Sophistication, facilité d’emploi, disponibilité pour des sommes modiques ou gratuitement, des caractéristiques qui pourraient intéresser les milieux terroristes et préoccuper les services de sécurité.
Le préjudice financier de la cybercriminalité en 2013 :
Le préjudice financier causé par la cybercriminalité à des internautes adultes dans 24 pays seulement s’élève à 388 milliards de dollars en 2010. Le marché global du trafic de drogue s’élève quant à lui à 411 milliards de dollars. La cybercriminalité rapporte plus que le trafic mondial des drogues de marijuana, de cocaïne et d’héroïne combinées.

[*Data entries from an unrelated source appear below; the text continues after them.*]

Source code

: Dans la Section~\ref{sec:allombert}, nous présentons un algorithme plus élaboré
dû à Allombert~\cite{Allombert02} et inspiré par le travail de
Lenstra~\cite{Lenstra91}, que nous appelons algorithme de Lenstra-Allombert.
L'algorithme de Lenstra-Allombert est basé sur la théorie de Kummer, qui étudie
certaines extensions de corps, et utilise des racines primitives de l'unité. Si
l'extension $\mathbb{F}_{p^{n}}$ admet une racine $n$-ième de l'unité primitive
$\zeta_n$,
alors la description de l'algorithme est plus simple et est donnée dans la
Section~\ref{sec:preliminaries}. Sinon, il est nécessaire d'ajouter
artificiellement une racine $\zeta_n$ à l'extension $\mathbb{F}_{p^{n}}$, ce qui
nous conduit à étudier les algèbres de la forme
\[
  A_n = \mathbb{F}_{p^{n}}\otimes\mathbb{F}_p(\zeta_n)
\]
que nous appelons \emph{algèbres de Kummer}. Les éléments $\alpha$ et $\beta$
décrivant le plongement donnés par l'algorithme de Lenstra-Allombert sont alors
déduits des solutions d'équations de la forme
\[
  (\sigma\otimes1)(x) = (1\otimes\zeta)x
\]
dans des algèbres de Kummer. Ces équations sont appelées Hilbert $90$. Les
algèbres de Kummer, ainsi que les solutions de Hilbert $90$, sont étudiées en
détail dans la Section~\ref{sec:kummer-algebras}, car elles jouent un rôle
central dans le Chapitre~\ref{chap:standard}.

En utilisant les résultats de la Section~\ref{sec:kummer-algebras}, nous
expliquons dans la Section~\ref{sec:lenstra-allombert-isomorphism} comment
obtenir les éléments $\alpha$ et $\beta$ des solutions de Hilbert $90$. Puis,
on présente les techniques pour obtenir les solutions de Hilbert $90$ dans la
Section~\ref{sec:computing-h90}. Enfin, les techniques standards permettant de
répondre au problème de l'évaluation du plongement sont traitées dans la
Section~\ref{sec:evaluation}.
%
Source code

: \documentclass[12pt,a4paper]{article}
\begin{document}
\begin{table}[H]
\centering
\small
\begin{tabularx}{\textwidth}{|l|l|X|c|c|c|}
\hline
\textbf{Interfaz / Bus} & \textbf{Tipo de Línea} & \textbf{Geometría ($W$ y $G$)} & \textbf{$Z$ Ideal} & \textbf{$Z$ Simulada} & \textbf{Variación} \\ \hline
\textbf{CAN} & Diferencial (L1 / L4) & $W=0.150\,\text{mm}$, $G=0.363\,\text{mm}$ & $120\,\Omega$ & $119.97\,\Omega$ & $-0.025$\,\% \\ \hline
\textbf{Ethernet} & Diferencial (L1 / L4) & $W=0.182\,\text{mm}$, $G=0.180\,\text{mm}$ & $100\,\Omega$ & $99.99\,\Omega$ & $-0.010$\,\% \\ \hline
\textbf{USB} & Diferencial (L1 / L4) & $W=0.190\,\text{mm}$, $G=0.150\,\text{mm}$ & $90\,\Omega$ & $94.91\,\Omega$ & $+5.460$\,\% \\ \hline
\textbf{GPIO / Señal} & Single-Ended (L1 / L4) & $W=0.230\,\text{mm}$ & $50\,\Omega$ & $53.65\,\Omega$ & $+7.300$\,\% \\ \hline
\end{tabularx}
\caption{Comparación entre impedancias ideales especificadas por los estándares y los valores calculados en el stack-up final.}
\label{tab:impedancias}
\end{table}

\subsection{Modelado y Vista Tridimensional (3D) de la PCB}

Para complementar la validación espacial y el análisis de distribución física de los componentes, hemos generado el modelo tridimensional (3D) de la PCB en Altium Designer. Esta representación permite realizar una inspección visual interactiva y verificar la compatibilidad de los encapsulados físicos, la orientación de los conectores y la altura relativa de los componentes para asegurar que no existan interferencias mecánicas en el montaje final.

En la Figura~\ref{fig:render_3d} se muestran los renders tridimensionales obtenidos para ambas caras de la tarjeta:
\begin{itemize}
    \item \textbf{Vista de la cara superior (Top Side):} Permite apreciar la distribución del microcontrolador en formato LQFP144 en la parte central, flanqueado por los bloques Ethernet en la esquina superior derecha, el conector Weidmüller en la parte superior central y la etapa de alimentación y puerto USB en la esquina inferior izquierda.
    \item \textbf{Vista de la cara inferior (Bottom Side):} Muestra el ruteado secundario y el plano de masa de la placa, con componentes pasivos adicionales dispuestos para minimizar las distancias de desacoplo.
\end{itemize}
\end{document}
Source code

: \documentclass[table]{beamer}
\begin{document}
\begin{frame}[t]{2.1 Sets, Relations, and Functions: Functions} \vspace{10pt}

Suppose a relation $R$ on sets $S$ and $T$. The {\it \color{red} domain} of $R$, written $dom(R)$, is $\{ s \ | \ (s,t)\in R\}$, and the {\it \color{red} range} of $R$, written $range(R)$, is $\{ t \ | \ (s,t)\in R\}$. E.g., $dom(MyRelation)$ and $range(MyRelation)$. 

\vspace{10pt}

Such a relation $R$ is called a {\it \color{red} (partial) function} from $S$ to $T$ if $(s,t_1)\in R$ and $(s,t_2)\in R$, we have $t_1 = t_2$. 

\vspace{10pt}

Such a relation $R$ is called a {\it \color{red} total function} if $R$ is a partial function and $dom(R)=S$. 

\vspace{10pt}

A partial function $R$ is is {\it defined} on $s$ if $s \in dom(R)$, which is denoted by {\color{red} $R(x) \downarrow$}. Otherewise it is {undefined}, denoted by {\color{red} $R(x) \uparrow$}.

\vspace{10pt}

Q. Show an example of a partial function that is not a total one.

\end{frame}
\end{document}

La valeur et le préjudice des informations confidentielles volées n’ont pas été pris en considération. Les informations confidentielles sont-elles quantifiables d’ailleurs ? Cette tendance persistera en 2013, si bien que des pays ont fait de la lutte contre la cybercriminalité une priorité nationale au même titre que la lutte contre le terrorisme.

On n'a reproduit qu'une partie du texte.